Yeah, he’s a great example. One of the first things I wrote twenty years, that has never been published, was an unfinished novel about Jesusalem and Maxim Nikomedes as a child and young man. I came back and picked him up as a character much later in his life, when he faced more difficult personal choices, but I used a lot of the world-building from that original story.
Is there a chance you’ll come back to it, perhaps when putting the three novellas together for a novel?
Yes, definitely. I never really let go of anything, but there a few characters and worlds that spin in my head constantly.
Did this happen for example with the character of Maggot/Claye in your first novel, The Prodigal Troll?
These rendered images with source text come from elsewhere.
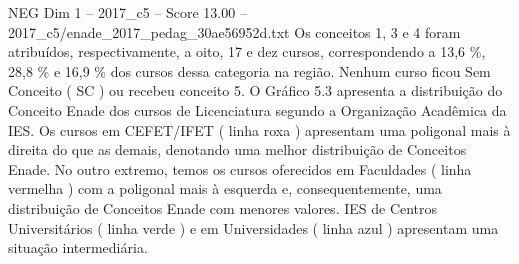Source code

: \begin{textsample}{NEG Dim 1 – 2017\_c5 – Score 13.00 – 2017\_c5/enade\_2017\_pedag\_30ae56952d.txt}
Os conceitos 1, 3 e 4 foram atribuídos, respectivamente, a oito, 17 e dez cursos, correspondendo a 13,6 \%, 28,8 \% e 16,9 \% dos cursos dessa categoria na região.
Nenhum curso ficou Sem Conceito ( SC ) ou recebeu conceito 5.
O Gráfico 5.3 apresenta a distribuição do Conceito Enade dos cursos de Licenciatura segundo a Organização Acadêmica da IES.
Os cursos em CEFET/IFET ( linha roxa ) apresentam uma poligonal mais à direita do que as demais, denotando uma melhor distribuição de Conceitos Enade.
No outro extremo, temos os cursos oferecidos em Faculdades ( linha vermelha ) com a poligonal mais à esquerda e, consequentemente, uma distribuição de Conceitos Enade com menores valores.
IES de Centros Universitários ( linha verde ) e em Universidades ( linha azul ) apresentam uma situação intermediária.

\end{textsample}
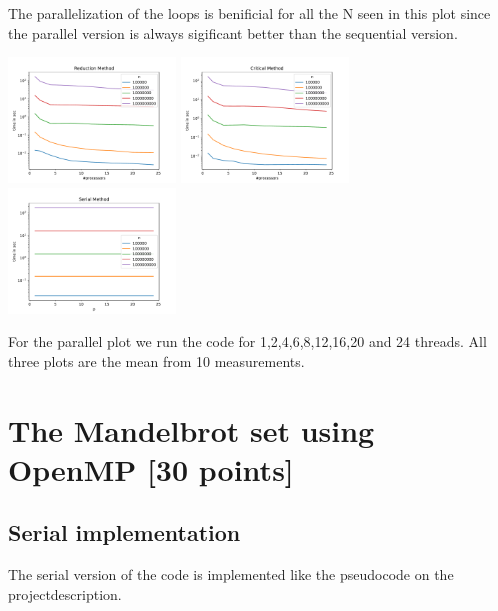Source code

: \documentclass[unicode,11pt,a4paper,oneside,numbers=endperiod,openany]{scrartcl}
\begin{document}
The parallelization of the loops is benificial for all the N seen in this plot since the parallel version is always sigificant better than the sequential version.

\includegraphics[width=0.3333\textwidth]{../results/perf_scaling_reduction.pdf}
\includegraphics[width=0.3333\textwidth]{../results/perf_scaling_critical.pdf}
\includegraphics[width=0.3333\textwidth]{../results/perf_scaling_serial.pdf}

For the parallel plot we run the code for 1,2,4,6,8,12,16,20 and 24 threads. All three plots are the mean from 10 measurements.


\section{The Mandelbrot set using OpenMP [30 points]}

\subsection{Serial implementation}
The serial version of the code is implemented like the pseudocode on the projectdescription.
\end{document}

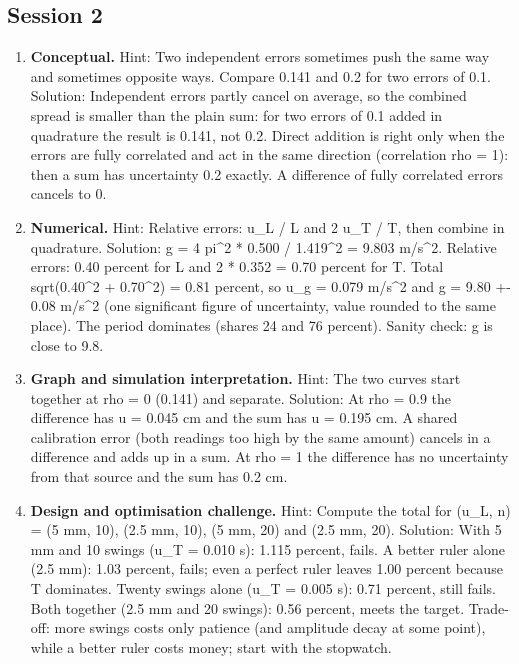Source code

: \documentclass[11pt,a4paper]{article}
\begin{document}
\subsection*{Session 2}
\begin{enumerate}[nosep]
\item \textbf{Conceptual.} Hint: Two independent errors sometimes push the same way and sometimes opposite ways. Compare 0.141 and 0.2 for two errors of 0.1. Solution: Independent errors partly cancel on average, so the combined spread is smaller than the plain sum: for two errors of 0.1 added in quadrature the result is 0.141, not 0.2. Direct addition is right only when the errors are fully correlated and act in the same direction (correlation rho = 1): then a sum has uncertainty 0.2 exactly. A difference of fully correlated errors cancels to 0.
\item \textbf{Numerical.} Hint: Relative errors: u\_L / L and 2 u\_T / T, then combine in quadrature. Solution: g = 4 pi\textasciicircum{}2 * 0.500 / 1.419\textasciicircum{}2 = 9.803 m/s\textasciicircum{}2. Relative errors: 0.40 percent for L and 2 * 0.352 = 0.70 percent for T. Total sqrt(0.40\textasciicircum{}2 + 0.70\textasciicircum{}2) = 0.81 percent, so u\_g = 0.079 m/s\textasciicircum{}2 and g = 9.80 +- 0.08 m/s\textasciicircum{}2 (one significant figure of uncertainty, value rounded to the same place). The period dominates (shares 24 and 76 percent). Sanity check: g is close to 9.8.
\item \textbf{Graph and simulation interpretation.} Hint: The two curves start together at rho = 0 (0.141) and separate. Solution: At rho = 0.9 the difference has u = 0.045 cm and the sum has u = 0.195 cm. A shared calibration error (both readings too high by the same amount) cancels in a difference and adds up in a sum. At rho = 1 the difference has no uncertainty from that source and the sum has 0.2 cm.
\item \textbf{Design and optimisation challenge.} Hint: Compute the total for (u\_L, n) = (5 mm, 10), (2.5 mm, 10), (5 mm, 20) and (2.5 mm, 20). Solution: With 5 mm and 10 swings (u\_T = 0.010 s): 1.115 percent, fails. A better ruler alone (2.5 mm): 1.03 percent, fails; even a perfect ruler leaves 1.00 percent because T dominates. Twenty swings alone (u\_T = 0.005 s): 0.71 percent, still fails. Both together (2.5 mm and 20 swings): 0.56 percent, meets the target. Trade-off: more swings costs only patience (and amplitude decay at some point), while a better ruler costs money; start with the stopwatch.
\end{enumerate}
\end{document}
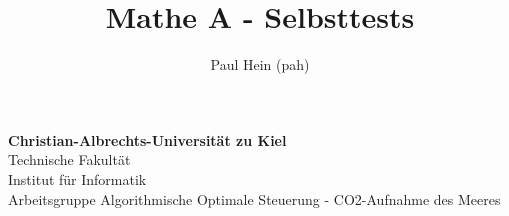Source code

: \documentclass[12pt, oneside, a4paper] {scrartcl}
\author{Paul Hein (pah)}
\title{Mathe A - Selbsttests}
\theoremstyle{theorems}            %
\begin{document}
\begin{titlepage}
\begin{flushleft}
{\textbf{Christian-Albrechts-Universität zu Kiel}}\\
{\normalsize{ Technische Fakultät \\Institut für Informatik\\
Arbeitsgruppe Algorithmische Optimale Steuerung - CO2-Aufnahme des Meeres }}
\end{flushleft}

\vspace{3.5cm}


{\huge\begin{center}
{\textbf{\thetitle}}
\end{center}}

\begin{center}
{{\Large \theauthor}}
\end{center}

\end{titlepage}




%


%
\end{document}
Maggot was a different case, however. I loved the Tarzan stories growing up, but Tarzan’s experience—to grow up apart from society but to fit in smoothly and completely in any society afterward—didn’t ring true to me. I wanted to write about a damaged character, who grows up apart from people and then doesn’t really understand them. The Prodigal Troll is kind of an anti-Tarzan novel, deconstructing some of those tropes in a way that I found amusing.
That’s what’s great about The Prodigal Troll. I loved Maggot’s perspective, his troll view of the human society. What did you enjoy most about looking at it from the outside? And can we be looking forward to a sequel to The Prodigal Troll? After all, the ending left many doors open for Claye and other characters too…
The sales for that book were so terrible! I had started another Maggot novel, but when it became clear that there was no market for the book, I took the biggest chunk of it and published it as a novella in F&SF called “Abandon the Ruins“. People seemed to like that well enough, and it was translated into Russian, my only story to appear in Esli.
Something similar happened with the Traitor to the Crown books. Sales were terrible. I had a big chunk of another novel written in the series. In the end, I published another story in that world in one of John Joseph Adams’ anthologies. Although those are characters I will probably visit again some day.
Can you tell us what you’re currently working on and give us a hint what is the novel written together with Rae about?
Editing F&SF is my biggest current project and I’m excited for that to come out soon! On the fiction side, I am currently working on a longer SF story set in the universe of Maxim Nikomedes, but he only appears in it briefly as a minor character. It’s a story about a Greenland-type world—someplace marginally habitable out on the edge of civilization, and a character who leaves and then decides to go back home. The novel with Rae is a contemporary SF Young Adult novel, and it’s a lot of fun.